CHAI (Cardiovascular Health in Asian Indians) Collaborative
The Cardiovascular Health of Asian Indians (CHAI) Collaborative will facilitate collaboration of experts —epidemiologists, statisticians, and geneticists to identify genetic markers of heightened atherosclerosis in South Asians. The fund will be established at the Cleveland Clinic, at the Department of Cardiovascular Medicine at Heart, Vascular and Thoracic Institute.
of heart attacks in people of South Asian descent occur under age 45
Every 40 seconds, someone in the U.S. has a heart attack
People of South Asian descent have 4x the risk of atherosclerosis
South Asians (from Bangladesh, Bhutan, India, the Maldives, Nepal, Pakistan, and Sri Lanka) make up one quarter of the world’s population, and are one of the fastest-growing ethnic groups in the United States. Although native South Asians share genetic and cultural risk factors with South Asians abroad, South Asians in the United States can differ in socioeconomic status, education, healthcare behaviors, attitudes, and health insurance, which can affect their risk and the treatment and outcomes of atherosclerotic cardiovascular disease (ASCVD).
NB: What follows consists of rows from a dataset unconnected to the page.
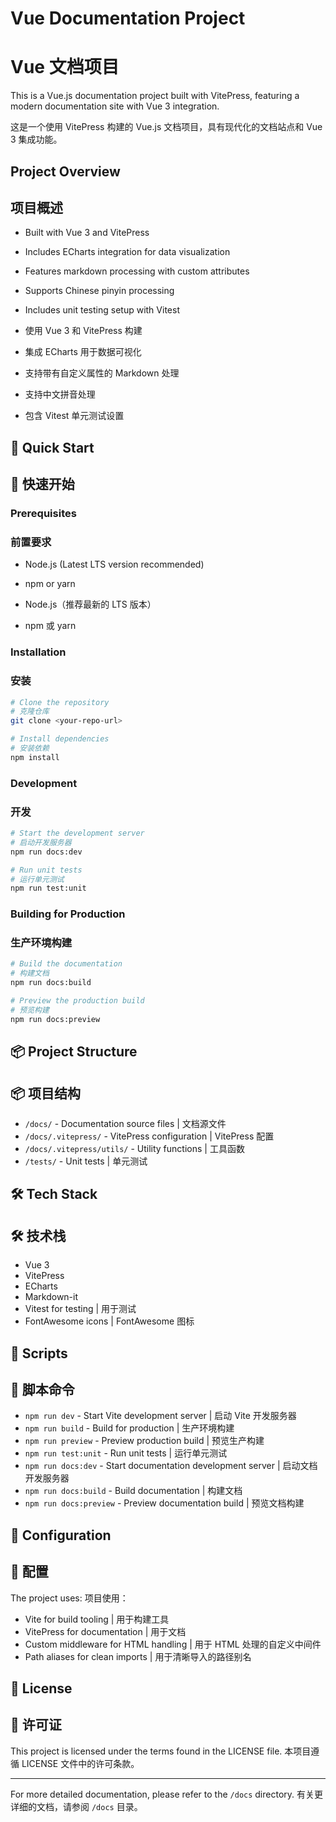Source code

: # Vue Documentation Project
# Vue 文档项目

This is a Vue.js documentation project built with VitePress, featuring a modern documentation site with Vue 3 integration.

这是一个使用 VitePress 构建的 Vue.js 文档项目，具有现代化的文档站点和 Vue 3 集成功能。

## Project Overview
## 项目概述

- Built with Vue 3 and VitePress
- Includes ECharts integration for data visualization
- Features markdown processing with custom attributes
- Supports Chinese pinyin processing
- Includes unit testing setup with Vitest

- 使用 Vue 3 和 VitePress 构建
- 集成 ECharts 用于数据可视化
- 支持带有自定义属性的 Markdown 处理
- 支持中文拼音处理
- 包含 Vitest 单元测试设置

## 🚀 Quick Start
## 🚀 快速开始

### Prerequisites
### 前置要求

- Node.js (Latest LTS version recommended)
- npm or yarn

- Node.js（推荐最新的 LTS 版本）
- npm 或 yarn

### Installation
### 安装

```bash
# Clone the repository
# 克隆仓库
git clone <your-repo-url>

# Install dependencies
# 安装依赖
npm install
```

### Development
### 开发

```bash
# Start the development server
# 启动开发服务器
npm run docs:dev

# Run unit tests
# 运行单元测试
npm run test:unit
```

### Building for Production
### 生产环境构建

```bash
# Build the documentation
# 构建文档
npm run docs:build

# Preview the production build
# 预览构建
npm run docs:preview
```

## 📦 Project Structure
## 📦 项目结构

- `/docs/` - Documentation source files | 文档源文件
- `/docs/.vitepress/` - VitePress configuration | VitePress 配置
- `/docs/.vitepress/utils/` - Utility functions | 工具函数
- `/tests/` - Unit tests | 单元测试

## 🛠️ Tech Stack
## 🛠️ 技术栈

- Vue 3
- VitePress
- ECharts
- Markdown-it
- Vitest for testing | 用于测试
- FontAwesome icons | FontAwesome 图标

## 📝 Scripts
## 📝 脚本命令

- `npm run dev` - Start Vite development server | 启动 Vite 开发服务器
- `npm run build` - Build for production | 生产环境构建
- `npm run preview` - Preview production build | 预览生产构建
- `npm run test:unit` - Run unit tests | 运行单元测试
- `npm run docs:dev` - Start documentation development server | 启动文档开发服务器
- `npm run docs:build` - Build documentation | 构建文档
- `npm run docs:preview` - Preview documentation build | 预览文档构建

## 🔧 Configuration
## 🔧 配置

The project uses:
项目使用：

- Vite for build tooling | 用于构建工具
- VitePress for documentation | 用于文档
- Custom middleware for HTML handling | 用于 HTML 处理的自定义中间件
- Path aliases for clean imports | 用于清晰导入的路径别名

## 📄 License
## 📄 许可证

This project is licensed under the terms found in the LICENSE file.
本项目遵循 LICENSE 文件中的许可条款。

---

For more detailed documentation, please refer to the `/docs` directory.
有关更详细的文档，请参阅 `/docs` 目录。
South Asians have higher proportional mortality rates from ASCVD compared with other Asian groups and non-Hispanic whites, in contrast to the finding that Asian Americans (Asian Indian, Chinese, Filipino, Japanese, Korean, and Vietnamese) aggregated as a group are at lower risk of ASCVD, largely because of the lower risk observed in East Asian populations. Further, given that South Asians form close to 80% of the minority races in the United States, it is essential to identify the basis for this elevated risk.
Published literature has thus far shown that this elevated risk is disproportionate to that which can be attributed to lifestyle and modifiable risk factors alone. Polygenic risk scores have been of interest in this regard, and broadly speaking, refer to how the genetic makeup of a population differs from that of another population, and in doing so, increases their risk of a particular outcome. There have been a few cohorts that have focused on assessing the risk of ASCVD in South Asians, such as the MASALA group. The rationale of the present collaborative is to utilize the data from two such large prospective South Asian study cohorts in the United States, and to device a polygenic risk score that can help evaluate the risk of South Asians for ASCVD, and in doing so, form the basis for potential therapeutic targets.
Study Design and Methods
The present study will use patient populations from large prospective study cohorts that have prospectively collected epidemiologic and cardiovascular data from South Asians living in the United States. Coronary artery calcium scoring will also be conducted using pre-specified 4D-CT protocols by trained radiographers and interpreted by two blinded radiologists. Subsequently, multi-collinear models will be made to device polygenic risk scores that correlate with severity of ASCVD risk as estimated from CAC scoring and compared with a non-South Asian population.